My early years spent in the countryside, my life in a farming family, left the seed and then the sprout of Humanistic Capitalism and Human Sustainability in my soul. Ours, my family's, was a life in contact with nature, because nature gave us everything. Indeed, we did not even have electricity, and we worked the land with animals, and collected rainwater. There was mutual respect between us and nature, and everything was done in harmony with Creation.
I understood that everything we had came from the Earth, and I experienced in this way, quite simply, the thought that the Greek philosopher Xenophanes expressed many centuries ago: "All things come from earth", as I reminded the world leaders gathered for the G20.
In this harmony with the earth, there was a correspondence between what we got from our work and what we gave to our neighbour; I remember that every year, after the harvest, my grandfather would give the first bale of wheat to the community, an ancient symbol of the balance between profit and giving back, and this symbol became one of the cornerstones of humanistic capitalism, one of the greatest gifts of my youth and my future.
Other equally fundamental gifts came to me from pain, such as the one I experienced one day when I saw my father's tearful eyes after being humiliated at work. Those eyes were not just something personal, because they spoke to me of an offence to the dignity of the human person, of any human person, and this wound, which remained forever in my soul, became for me the imperative and the will to work all my life to foster the moral and economic dignity of the human being.
I dreamed of a business to make profits ethically, with dignity, without causing suffering to people and offence to Creation, or at least as little as possible.
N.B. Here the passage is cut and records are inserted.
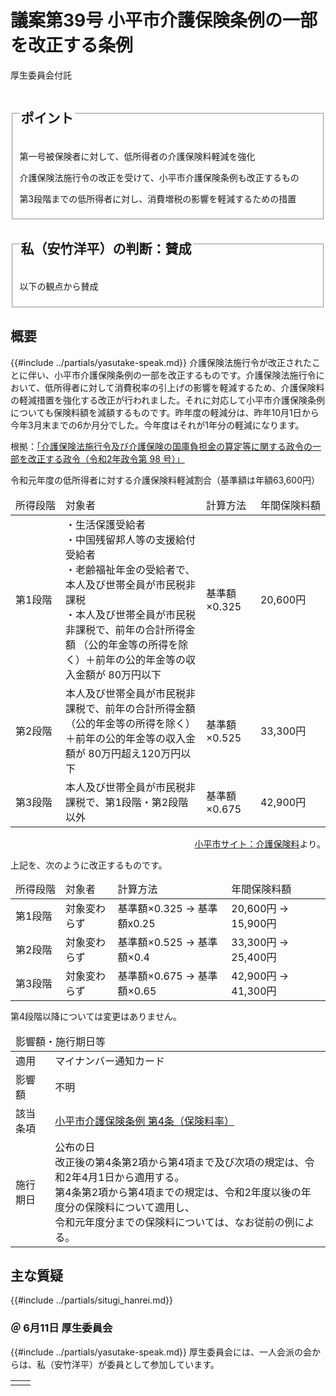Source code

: # 議案第39号 小平市介護保険条例の一部を改正する条例

<i class="fa fa-gavel" aria-hidden="true"></i> 厚生委員会付託

<fieldset class="point">
  <legend>
    <h2 class="point"> ポイント </h2>
  </legend>
  <p class="point"><i class="fa fa-check" aria-hidden="true"></i> 第一号被保険者に対して、低所得者の介護保険料軽減を強化</p>
  <p class="point"><i class="fa fa-check" aria-hidden="true"></i> 介護保険法施行令の改正を受けて、小平市介護保険条例も改正するもの</p>
  <p class="point"><i class="fa fa-check" aria-hidden="true"></i> 第3段階までの低所得者に対し、消費増税の影響を軽減するための措置</p>
</fieldset>

<fieldset class="sanpi">
  <legend>
    <h2 class="sanpi"> <!--<i class="fa fa-circle-o" aria-hidden="true"></i>--><i class="fa fa-question-circle-o" aria-hidden="true"></i> 私（安竹洋平）の判断：賛成 </h2>
  </legend>
  <p class="sanpi"><i class="fa fa-question-circle-o" aria-hidden="true"></i> 以下の観点から賛成</p>
  <p class="sanpi"><i class="fa fa-exclamation-triangle" aria-hidden="true"></i> </p>
</fieldset>

## 概要

{{#include ../partials/yasutake-speak.md}} 介護保険法施行令が改正されたことに伴い、小平市介護保険条例の一部を改正するものです。介護保険法施行令において、低所得者に対して消費税率の引上げの影響を軽減するため、介護保険料の軽減措置を強化する改正が行われました。それに対応して小平市介護保険条例についても保険料額を減額するものです。昨年度の軽減分は、昨年10月1日から今年3月末までの6か月分でした。今年度はそれが1年分の軽減になります。

根拠：[「介護保険法施行令及び介護保険の国庫負担金の算定等に関する政令の一部を改正する政令（令和2年政令第 98 号）」](https://www.wam.go.jp/gyoseiShiryou-files/documents/2020/0401092137925/ksvol800.pdf)

令和元年度の低所得者に対する介護保険料軽減割合（基準額は年額63,600円）

<table>
    <thead>
        <tr>
            <td style="white-space: nowrap">所得段階</td>
            <td>対象者</td>
            <td style="white-space: nowrap">計算方法</td>
            <td style="white-space: nowrap">年間保険料額</td>
        </tr>
    </thead>
    <tbody>
        <tr>
            <td>第1段階</td>
            <td>・生活保護受給者<br>・中国残留邦人等の支援給付受給者<br>・老齢福祉年金の受給者で、本人及び世帯全員が市民税非課税<br>・本人及び世帯全員が市民税非課税で、前年の合計所得金額 （公的年金等の所得を除く）＋前年の公的年金等の収入金額が 80万円以下</td>
            <td>基準額×0.325</td>
            <td>20,600円</td>
        </tr>
        <tr>
            <td>第2段階</td>
            <td>本人及び世帯全員が市民税非課税で、前年の合計所得金額（公的年金等の所得を除く） ＋前年の公的年金等の収入金額が 80万円超え120万円以下</td>
            <td>基準額×0.525</td>
            <td>33,300円</td>
        </tr>
        <tr>
            <td>第3段階</td>
            <td>本人及び世帯全員が市民税非課税で、第1段階・第2段階以外</td>
            <td>基準額×0.675</td>
            <td>42,900円</td>
        </tr>
    </tbody>
</table>

<p style="text-align:right"><a href="https://www.city.kodaira.tokyo.jp/kurashi/000/000197.html">小平市サイト：介護保険料</a>より。</p>

上記を、次のように改正するものです。

<table style="margin:0">
    <thead>
        <tr>
            <td style="white-space: nowrap">所得段階</td>
            <td>対象者</td>
            <td style="white-space: nowrap">計算方法</td>
            <td style="white-space: nowrap">年間保険料額</td>
        </tr>
    </thead>
    <tbody>
        <tr>
            <td>第1段階</td>
            <td>対象変わらず</td>
            <td>基準額×0.325 → 基準額x0.25</td>
            <td>20,600円 → 15,900円</td>
        </tr>
        <tr>
            <td>第2段階</td>
            <td>対象変わらず</td>
            <td>基準額×0.525 → 基準額×0.4</td>
            <td>33,300円 → 25,400円</td>
        </tr>
        <tr>
            <td>第3段階</td>
            <td>対象変わらず</td>
            <td>基準額×0.675 → 基準額×0.65</td>
            <td>42,900円 → 41,300円</td>
        </tr>
    </tbody>
</table>

第4段階以降については変更はありません。

<table class="additional">
    <thead>
      <tr>
        <td colspan=2>影響額・施行期日等</td>
      </tr>
    </thead>
    <tr>
        <td>適用</td>
        <td>マイナンバー通知カード</td>
    </tr>
    <tr>
        <td>影響額</td>
        <td>不明</td>
    </tr>
    <tr>
        <td>該当条項</td>
        <td><a href="https://www.city.kodaira.tokyo.jp/reiki/reiki_honbun/g135RG00000206.html#e000000194">小平市介護保険条例 第4条（保険料率）</a></td>
    </tr>
    <tr>
        <td>施行期日</td>
        <td>公布の日<br>改正後の第4条第2項から第4項まで及び次項の規定は、令和2年4月1日から適用する。<br>第4条第2項から第4項までの規定は、令和2年度以後の年度分の保険料について適用し、<br>令和元年度分までの保険料については、なお従前の例による。</td>
    </tr>
</table>


## 主な質疑
{{#include ../partials/situgi_hanrei.md}}

### ＠ 6月11日 厚生委員会
{{#include ../partials/yasutake-speak.md}} 厚生委員会には、一人会派の会からは、私（安竹洋平）が委員として参加しています。

<table class="qanda"><tr><td><i class="fa fa-question-circle-o" aria-label="その他 議員による質問"></i></td><td>

</td></tr></table>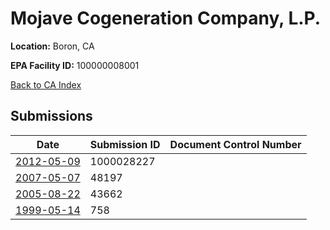 # Mojave Cogeneration Company, L.P.

**Location:** Boron, CA

**EPA Facility ID:** 100000008001

[Back to CA Index](../../index.md)

## Submissions

| Date | Submission ID | Document Control Number |
|------|--------------|-------------------------|
| [2012-05-09](submissions/1000028227.md) | 1000028227 |  |
| [2007-05-07](submissions/48197.md) | 48197 |  |
| [2005-08-22](submissions/43662.md) | 43662 |  |
| [1999-05-14](submissions/758.md) | 758 |  |
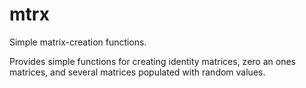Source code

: # mtrx
Simple matrix-creation functions.

Provides simple functions for creating identity matrices, zero an ones matrices, and several matrices populated with random values.
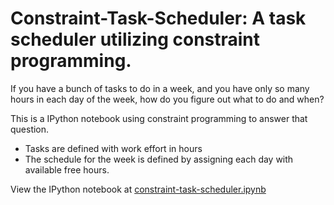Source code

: # Constraint-Task-Scheduler: A task scheduler utilizing constraint programming.

If you have a bunch of tasks to do in a week, and you have only so many hours in each day of the week, how do you figure out what to do and when?

This is a IPython notebook using constraint programming to answer that question.

- Tasks are defined with work effort in hours
- The schedule for the week is defined by assigning each day with available free hours.

View the IPython notebook at [constraint-task-scheduler.ipynb](constraint-task-scheduler.ipynb)
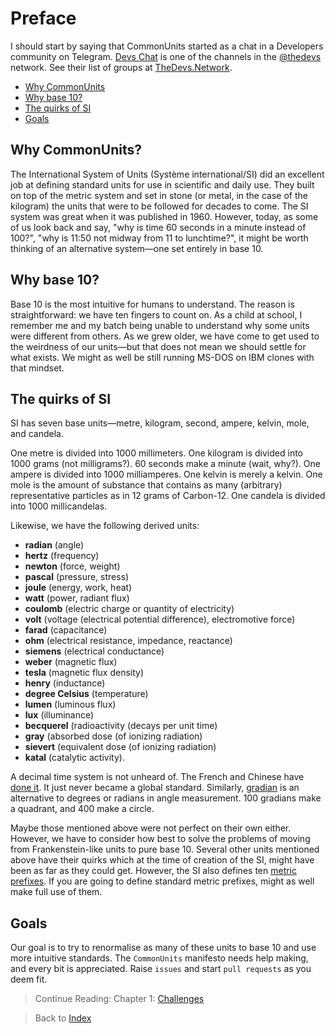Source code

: # Preface

I should start by saying that CommonUnits started as a chat in a Developers community on Telegram. [Devs Chat](https://t.me/joinchat/A0c--EQUj4XonF3Zw64TWw) is one of the channels in the [@thedevs](https://t.me/thedevs) network. See their list of groups at [TheDevs.Network](https://thedevs.network).

- [Why CommonUnits](#why-commonunits)
- [Why base 10?](#why-base-10)
- [The quirks of SI](#the-quirks-of-si)
- [Goals](#goals)

## Why CommonUnits?
The International System of Units (Système international/SI) did an excellent job at defining standard units for use in scientific and daily use. They built on top of the metric system and set in stone (or metal, in the case of the kilogram) the units that were to be followed for decades to come. The SI system was great when it was published in 1960. However, today, as some of us look back and say, "why is time 60 seconds in a minute instead of 100?", "why is 11:50 not midway from 11 to lunchtime?", it might be worth thinking of an alternative system—one set entirely in base 10.

## Why base 10?
Base 10 is the most intuitive for humans to understand. The reason is straightforward: we have ten fingers to count on. As a child at school, I remember me and my batch being unable to understand why some units were different from others. As we grew older, we have come to get used to the weirdness of our units—but that does not mean we should settle for what exists. We might as well be still running MS-DOS on IBM clones with that mindset.

## The quirks of SI
SI has seven base units—metre, kilogram, second, ampere, kelvin, mole, and candela.

One metre is divided into 1000 millimeters.
One kilogram is divided into 1000 grams (not milligrams?).
60 seconds make a minute (wait, why?).
One ampere is divided into 1000 milliamperes.
One kelvin is merely a kelvin.
One mole is the amount of substance that contains as many (arbitrary) representative particles as in 12 grams of Carbon-12.
One candela is divided into 1000 millicandelas.

Likewise, we have the following derived units:
- **radian** (angle)
- **hertz** (frequency)
- **newton** (force, weight)
- **pascal** (pressure, stress)
- **joule** (energy, work, heat)
- **watt** (power, radiant flux)
- **coulomb** (electric charge or quantity of electricity)
- **volt** (voltage  (electrical potential difference), electromotive force)
- **farad** (capacitance)
- **ohm** (electrical resistance, impedance, reactance)
- **siemens** (electrical conductance)
- **weber** (magnetic flux)
- **tesla** (magnetic flux density)
- **henry** (inductance)
- **degree Celsius**    (temperature)
- **lumen** (luminous flux)
- **lux** (illuminance)
- **becquerel** (radioactivity  (decays per unit time)
- **gray** (absorbed dose  (of ionizing radiation)
- **sievert** (equivalent dose  (of ionizing radiation)
- **katal** (catalytic activity).

A decimal time system is not unheard of. The French and Chinese have [done it](https://en.wikipedia.org/wiki/Decimal_time). It just never became a global standard. Similarly, [gradian](https://en.wikipedia.org/wiki/Gradian) is an alternative to degrees or radians in angle measurement. 100 gradians make a quadrant, and 400 make a circle.

Maybe those mentioned above were not perfect on their own either. However, we have to consider how best to solve the problems of moving from Frankenstein-like units to pure base 10. Several other units mentioned above have their quirks which at the time of creation of the SI, might have been as far as they could get. However, the SI also defines ten [metric prefixes](https://en.wikipedia.org/wiki/Metric_prefix). If you are going to define standard metric prefixes, might as well make full use of them.

## Goals
Our goal is to try to renormalise as many of these units to base 10 and use more intuitive standards. The `CommonUnits` manifesto needs help making, and every bit is appreciated. Raise `issues` and start `pull requests` as you deem fit.

> Continue Reading: Chapter 1: [Challenges](1.Challenges.MD)

> Back to [Index](../README.md#chapters)
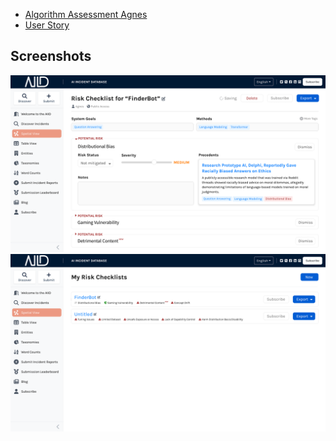 - [Algorithm Assessment Agnes](./personas/algorithm-assessment-agnes.md)
- [User Story](./user-process.md)

## Screenshots

<img src="./screenshots/checklist-edit-screen.png" alt="Checklist Edit Screen"/>
<img src="./screenshots/checklist-index-screen.png" alt="Checklist Index Screen"/>
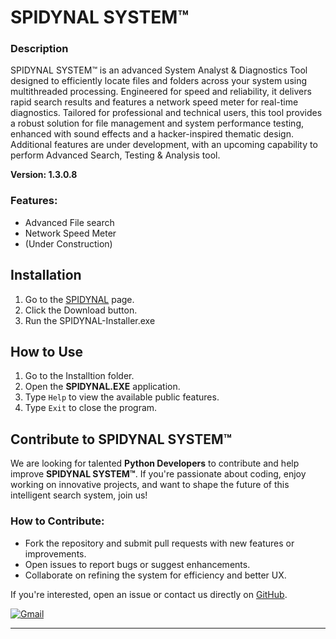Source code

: # SPIDYNAL SYSTEM™

### Description
SPIDYNAL SYSTEM™ is an advanced System Analyst & Diagnostics Tool designed to efficiently locate files and folders across your system using multithreaded processing. Engineered for speed and reliability, it delivers rapid search results and features a network speed meter for real-time diagnostics. Tailored for professional and technical users, this tool provides a robust solution for file management and system performance testing, enhanced with sound effects and a hacker-inspired thematic design. Additional features are under development, with an upcoming capability to perform Advanced Search, Testing & Analysis tool.

**Version: 1.3.0.8**

### Features:
- Advanced File search
- Network Speed Meter
- (Under Construction)

## Installation
1. Go to the [SPIDYNAL](https://maiz-an.github.io/gh-pages-spidynal/) page.
2. Click the Download button.
3. Run the SPIDYNAL-Installer.exe

## How to Use
1. Go to the Installtion folder.
2. Open the **SPIDYNAL.EXE** application.
3. Type `Help` to view the available public features.
4. Type `Exit` to close the program.

## Contribute to SPIDYNAL SYSTEM™
We are looking for talented **Python Developers** to contribute and help improve **SPIDYNAL SYSTEM™**. If you're passionate about coding, enjoy working on innovative projects, and want to shape the future of this intelligent search system, join us!

### How to Contribute:
- Fork the repository and submit pull requests with new features or improvements.
- Open issues to report bugs or suggest enhancements.
- Collaborate on refining the system for efficiency and better UX.

If you're interested, open an issue or contact us directly on [GitHub](https://github.com/maiz-an).

<a href="mailto:mohamedmaizanmunas@outlook.com"><img src="https://img.shields.io/badge/Gmail-Contact%20Us-D14836?style=for-the-badge&logo=gmail&logoColor=white" alt="Gmail"></a>

------
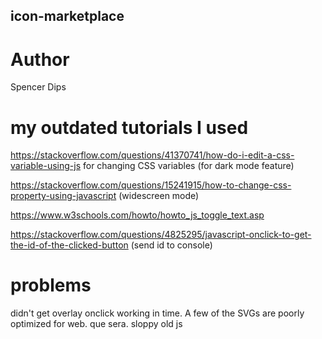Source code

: ## icon-marketplace

# Author

Spencer Dips

# my outdated tutorials I used

https://stackoverflow.com/questions/41370741/how-do-i-edit-a-css-variable-using-js for changing CSS variables (for dark mode feature)

https://stackoverflow.com/questions/15241915/how-to-change-css-property-using-javascript (widescreen mode)

https://www.w3schools.com/howto/howto_js_toggle_text.asp

https://stackoverflow.com/questions/4825295/javascript-onclick-to-get-the-id-of-the-clicked-button (send id to console)

# problems

didn't get overlay onclick working in time. A few of the SVGs are poorly optimized for web. que sera.
sloppy old js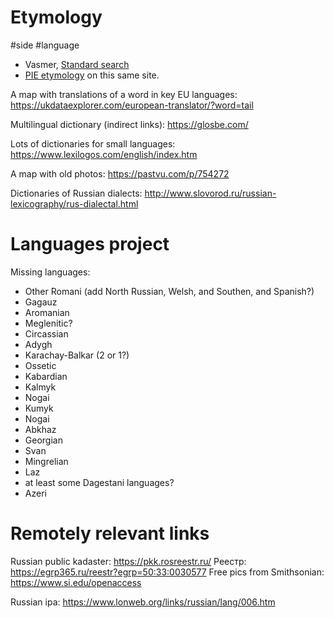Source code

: # Etymology

#side #language

* Vasmer, [Standard search](https://starling.rinet.ru/cgi-bin/query.cgi?root=%2fusr%2flocal%2fshare%2fstarling%2fmorpho&morpho=1&basename=morpho\vasmer\vasmer) 
* [PIE etymology](https://starling.rinet.ru/cgi-bin/query.cgi?basename=\data\ie\piet&root=config&morpho=0) on this same site.

A map with translations of a word in key EU languages:
https://ukdataexplorer.com/european-translator/?word=tail

Multilingual dictionary (indirect links):
https://glosbe.com/

Lots of dictionaries for small languages: 
https://www.lexilogos.com/english/index.htm

A map with old photos:
https://pastvu.com/p/754272

Dictionaries of Russian dialects:
http://www.slovorod.ru/russian-lexicography/rus-dialectal.html

# Languages project

Missing languages:
* Other Romani (add North Russian, Welsh, and Southen, and Spanish?)
* Gagauz
* Aromanian
* Meglenitic?
* Circassian
* Adygh
* Karachay-Balkar (2 or 1?)
* Ossetic
* Kabardian
* Kalmyk
* Nogai	
* Kumyk
* Nogai
* Abkhaz
* Georgian
* Svan
* Mingrelian
* Laz
* at least some Dagestani languages?
* Azeri

# Remotely relevant links

Russian public kadaster: https://pkk.rosreestr.ru/
Реестр: https://egrp365.ru/reestr?egrp=50:33:0030577
Free pics from Smithsonian: https://www.si.edu/openaccess

Russian ipa: https://www.lonweb.org/links/russian/lang/006.htm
I liked to envisage more pleasant workplaces, where one could enjoy the view outside, and I wanted people to earn a little more, because we are all thinking souls, and because we can no longer turn our backs on poverty.
I was thinking of a fair job, in terms of working hours, quality, and harmony between technology and humanism; I was thinking of a job that could foster the creative spirit and of a fair amount of online time, because only in this way can the soul, like the body, be nourished every day.
Plato says that inner order is a virtue, and I have faith in the State: I am convinced of the goodness of respecting laws, even those that we may sometimes like a little less.
I know that our mother earth should not be consumed, but used, so that it can regenerate naturally, and until today I have dedicated myself to preserving what exists, to restoring what has been forgotten by time, to leaving a memory of beauty here, in my little homeland that is Solomeo, the hamlet of cashmere and harmony.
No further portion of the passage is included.